[Plain-text document sources]
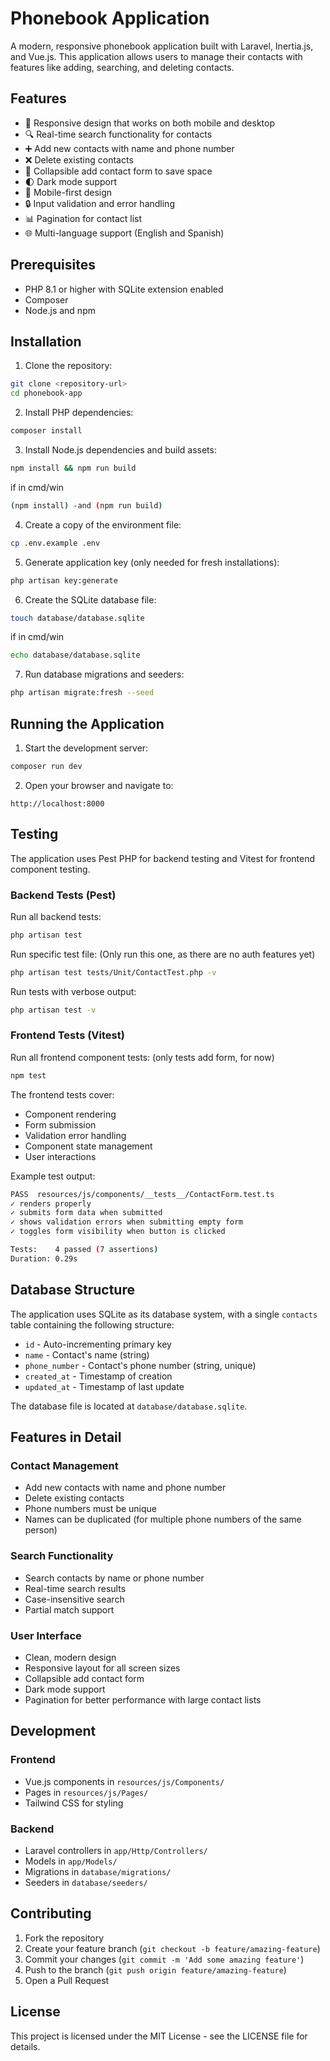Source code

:# Phonebook Application

A modern, responsive phonebook application built with Laravel, Inertia.js, and Vue.js. This application allows users to manage their contacts with features like adding, searching, and deleting contacts.

## Features

- 📱 Responsive design that works on both mobile and desktop
- 🔍 Real-time search functionality for contacts
- ➕ Add new contacts with name and phone number
- ❌ Delete existing contacts
- 📱 Collapsible add contact form to save space
- 🌓 Dark mode support
- 📱 Mobile-first design
- 🔒 Input validation and error handling
- 📊 Pagination for contact list
- 🌐 Multi-language support (English and Spanish)

## Prerequisites

- PHP 8.1 or higher with SQLite extension enabled
- Composer
- Node.js and npm

## Installation

1. Clone the repository:
```bash
git clone <repository-url>
cd phonebook-app
```

2. Install PHP dependencies:
```bash
composer install
```

3. Install Node.js dependencies and build assets:
```bash
npm install && npm run build
```
if in cmd/win 
```bash
(npm install) -and (npm run build)
```

4. Create a copy of the environment file:
```bash
cp .env.example .env
```

5. Generate application key (only needed for fresh installations):
```bash
php artisan key:generate
```

6. Create the SQLite database file:
```bash
touch database/database.sqlite
```
if in cmd/win 
```bash
echo database/database.sqlite
```

7. Run database migrations and seeders:
```bash
php artisan migrate:fresh --seed
```

## Running the Application

1. Start the development server:
```bash
composer run dev
```

2. Open your browser and navigate to:
```
http://localhost:8000
```

## Testing

The application uses Pest PHP for backend testing and Vitest for frontend component testing.

### Backend Tests (Pest)

Run all backend tests:
```bash
php artisan test
```

Run specific test file: (Only run this one, as there are no auth features yet)
```bash
php artisan test tests/Unit/ContactTest.php -v
```

Run tests with verbose output:
```bash
php artisan test -v
```

### Frontend Tests (Vitest)

Run all frontend component tests: (only tests add form, for now)
```bash
npm test
```

The frontend tests cover:
- Component rendering
- Form submission
- Validation error handling
- Component state management
- User interactions

Example test output:
```bash
PASS  resources/js/components/__tests__/ContactForm.test.ts
✓ renders properly                                                             0.09s
✓ submits form data when submitted                                             0.02s
✓ shows validation errors when submitting empty form                           0.02s
✓ toggles form visibility when button is clicked                              0.02s

Tests:    4 passed (7 assertions)
Duration: 0.29s
```

## Database Structure

The application uses SQLite as its database system, with a single `contacts` table containing the following structure:
- `id` - Auto-incrementing primary key
- `name` - Contact's name (string)
- `phone_number` - Contact's phone number (string, unique)
- `created_at` - Timestamp of creation
- `updated_at` - Timestamp of last update

The database file is located at `database/database.sqlite`.

## Features in Detail

### Contact Management
- Add new contacts with name and phone number
- Delete existing contacts
- Phone numbers must be unique
- Names can be duplicated (for multiple phone numbers of the same person)

### Search Functionality
- Search contacts by name or phone number
- Real-time search results
- Case-insensitive search
- Partial match support

### User Interface
- Clean, modern design
- Responsive layout for all screen sizes
- Collapsible add contact form
- Dark mode support
- Pagination for better performance with large contact lists

## Development

### Frontend
- Vue.js components in `resources/js/Components/`
- Pages in `resources/js/Pages/`
- Tailwind CSS for styling

### Backend
- Laravel controllers in `app/Http/Controllers/`
- Models in `app/Models/`
- Migrations in `database/migrations/`
- Seeders in `database/seeders/`

## Contributing

1. Fork the repository
2. Create your feature branch (`git checkout -b feature/amazing-feature`)
3. Commit your changes (`git commit -m 'Add some amazing feature'`)
4. Push to the branch (`git push origin feature/amazing-feature`)
5. Open a Pull Request

## License

This project is licensed under the MIT License - see the LICENSE file for details.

### What you have to do
Any pictures above are to be left out. Retype the rest of the records exactly.

### Solution below
Source code

:# Phonebook Application

A modern, responsive phonebook application built with Laravel, Inertia.js, and Vue.js. This application allows users to manage their contacts with features like adding, searching, and deleting contacts.

## Features

- 📱 Responsive design that works on both mobile and desktop
- 🔍 Real-time search functionality for contacts
- ➕ Add new contacts with name and phone number
- ❌ Delete existing contacts
- 📱 Collapsible add contact form to save space
- 🌓 Dark mode support
- 📱 Mobile-first design
- 🔒 Input validation and error handling
- 📊 Pagination for contact list
- 🌐 Multi-language support (English and Spanish)

## Prerequisites

- PHP 8.1 or higher with SQLite extension enabled
- Composer
- Node.js and npm

## Installation

1. Clone the repository:
```bash
git clone <repository-url>
cd phonebook-app
```

2. Install PHP dependencies:
```bash
composer install
```

3. Install Node.js dependencies and build assets:
```bash
npm install && npm run build
```
if in cmd/win 
```bash
(npm install) -and (npm run build)
```

4. Create a copy of the environment file:
```bash
cp .env.example .env
```

5. Generate application key (only needed for fresh installations):
```bash
php artisan key:generate
```

6. Create the SQLite database file:
```bash
touch database/database.sqlite
```
if in cmd/win 
```bash
echo database/database.sqlite
```

7. Run database migrations and seeders:
```bash
php artisan migrate:fresh --seed
```

## Running the Application

1. Start the development server:
```bash
composer run dev
```

2. Open your browser and navigate to:
```
http://localhost:8000
```

## Testing

The application uses Pest PHP for backend testing and Vitest for frontend component testing.

### Backend Tests (Pest)

Run all backend tests:
```bash
php artisan test
```

Run specific test file: (Only run this one, as there are no auth features yet)
```bash
php artisan test tests/Unit/ContactTest.php -v
```

Run tests with verbose output:
```bash
php artisan test -v
```

### Frontend Tests (Vitest)

Run all frontend component tests: (only tests add form, for now)
```bash
npm test
```

The frontend tests cover:
- Component rendering
- Form submission
- Validation error handling
- Component state management
- User interactions

Example test output:
```bash
PASS  resources/js/components/__tests__/ContactForm.test.ts
✓ renders properly                                                             0.09s
✓ submits form data when submitted                                             0.02s
✓ shows validation errors when submitting empty form                           0.02s
✓ toggles form visibility when button is clicked                              0.02s

Tests:    4 passed (7 assertions)
Duration: 0.29s
```

## Database Structure

The application uses SQLite as its database system, with a single `contacts` table containing the following structure:
- `id` - Auto-incrementing primary key
- `name` - Contact's name (string)
- `phone_number` - Contact's phone number (string, unique)
- `created_at` - Timestamp of creation
- `updated_at` - Timestamp of last update

The database file is located at `database/database.sqlite`.

## Features in Detail

### Contact Management
- Add new contacts with name and phone number
- Delete existing contacts
- Phone numbers must be unique
- Names can be duplicated (for multiple phone numbers of the same person)

### Search Functionality
- Search contacts by name or phone number
- Real-time search results
- Case-insensitive search
- Partial match support

### User Interface
- Clean, modern design
- Responsive layout for all screen sizes
- Collapsible add contact form
- Dark mode support
- Pagination for better performance with large contact lists

## Development

### Frontend
- Vue.js components in `resources/js/Components/`
- Pages in `resources/js/Pages/`
- Tailwind CSS for styling

### Backend
- Laravel controllers in `app/Http/Controllers/`
- Models in `app/Models/`
- Migrations in `database/migrations/`
- Seeders in `database/seeders/`

## Contributing

1. Fork the repository
2. Create your feature branch (`git checkout -b feature/amazing-feature`)
3. Commit your changes (`git commit -m 'Add some amazing feature'`)
4. Push to the branch (`git push origin feature/amazing-feature`)
5. Open a Pull Request

## License

This project is licensed under the MIT License - see the LICENSE file for details.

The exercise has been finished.